The current parliamentary inquiry headed by Christian Democrat Party leader Fred Nile was established following widespread community anger in June over the sentence handed to an Indian-born man, Chamanjot Singh, who had slit his wife’s throat.
Singh was jailed for at least six years, after a jury found him guilty of manslaughter instead of murder on the grounds he was provoked by his wife’s behaviour which involved beliefs she had been unfaithful and intended to leave him.
Appearing yesterday morning alongside the Inner City Legal Centre, Justin Koonin, co-convener for the GLRL, said while issues around provocation were much broader than just the homosexual advance defence, it nevertheless remained of great concern to the gay and lesbian community.
“Our position comes from the belief that a non-violent sexual advance should never, by itself, form the basis for a partial defence against murder – regardless of the sex or gender of the people involved,” Koonin said.
“In practice, the defence has only ever been applied in the case of a non-violent advance from a male to another male – eleven times between 1990 and 2004. It has never been applied to an advance from a male to a female, a female to a male, a female to a female – and nor should it be.”

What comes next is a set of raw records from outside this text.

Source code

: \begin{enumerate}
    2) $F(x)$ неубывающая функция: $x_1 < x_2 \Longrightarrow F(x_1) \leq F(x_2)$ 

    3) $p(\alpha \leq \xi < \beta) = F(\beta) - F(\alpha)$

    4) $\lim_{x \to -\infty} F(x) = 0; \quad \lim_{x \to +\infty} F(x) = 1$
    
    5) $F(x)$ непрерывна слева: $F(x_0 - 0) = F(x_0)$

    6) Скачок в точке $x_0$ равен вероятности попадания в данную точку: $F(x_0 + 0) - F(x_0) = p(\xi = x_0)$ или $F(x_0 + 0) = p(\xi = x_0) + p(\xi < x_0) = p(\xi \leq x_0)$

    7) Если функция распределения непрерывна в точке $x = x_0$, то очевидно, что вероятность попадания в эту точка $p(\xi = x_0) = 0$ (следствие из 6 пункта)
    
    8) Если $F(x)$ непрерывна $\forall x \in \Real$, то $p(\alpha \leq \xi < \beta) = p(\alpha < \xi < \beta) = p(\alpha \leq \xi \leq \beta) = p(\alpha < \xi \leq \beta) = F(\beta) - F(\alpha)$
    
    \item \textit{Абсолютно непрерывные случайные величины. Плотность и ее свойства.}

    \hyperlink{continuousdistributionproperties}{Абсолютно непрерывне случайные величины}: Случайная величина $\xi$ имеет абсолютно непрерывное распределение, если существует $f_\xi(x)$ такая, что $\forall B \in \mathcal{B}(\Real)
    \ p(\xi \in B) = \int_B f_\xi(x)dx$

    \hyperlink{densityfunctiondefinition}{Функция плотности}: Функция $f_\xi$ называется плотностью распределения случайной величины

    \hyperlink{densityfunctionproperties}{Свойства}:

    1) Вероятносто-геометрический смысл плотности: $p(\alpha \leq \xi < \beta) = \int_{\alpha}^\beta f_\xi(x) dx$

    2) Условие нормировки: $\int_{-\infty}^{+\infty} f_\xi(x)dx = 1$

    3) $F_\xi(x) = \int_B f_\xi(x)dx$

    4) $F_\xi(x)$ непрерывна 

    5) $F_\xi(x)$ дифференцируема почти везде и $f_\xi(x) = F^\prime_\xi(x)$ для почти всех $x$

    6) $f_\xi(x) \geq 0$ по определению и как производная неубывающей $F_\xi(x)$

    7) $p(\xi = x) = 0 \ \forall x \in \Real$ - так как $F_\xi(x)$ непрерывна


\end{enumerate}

Koonin said such glaring statistics clearly showed gay males were receiving differential treatment under the legal system.
“The question that needs to be addressed is whether a non-violent sexual advance is so grave and abhorrent an offence that the hypothetical ‘ordinary person in the position of the accused’ would have been induced to form an intent to kill or to inflict grievous bodily harm,” Koonin said.
“It is difficult to see how that is the case today, if indeed it ever was. A society which is close to providing legislative equality for gay and lesbian people, and in which, I think it is fair to say, most people accept gay and lesbian people as equals, is not a society in which the ‘ordinary person’ would be driven to kill by an unwanted non-violent advance.”
Also appearing at the inquiry yesterday was NSW Police Assistant Commissioner Mark Murdoch who argued for laws dealing with provocation to be reformed so that the defence may only be used when the alleged provocation itself was extreme, criminal and/or violent.
“Words alone should not amount to provocation, no matter the intensity, ferocity or malice,” Murdoch said.
“For goodness sake … I would like to think in the 21st century we are beyond the fact that if adultery occurs in a marriage or between partners, that is not sufficient reason in itself to take someone’s life.”
Laws pertaining to provocation in NSW were first adopted as legislation in 1873 and later reproduced in the Crimes Act 1900.
Provocation laws across Australia have come under strong scrutiny in recent years, with Tasmania the first state to abolish it in 2003. Victoria also abolished the defence in 2005 as did Western Australia in 2008. In 2004 and 2006, the ACT and Northern Territory respectively enacted provisions to exclude non-violent sexual advances from forming the basis of a defence of provocation.
Along with NSW, South Australia continues to allow the use of provocation as a partial defence to murder with the law in Queensland also allowing accused persons to use it in cases not only involving murder but also assault. Unlike in NSW, the onus however falls upon the defence in Queensland trials to prove that provocation took place although many legal and gay advocates say this change has not entirely closed the “loophole” in that state.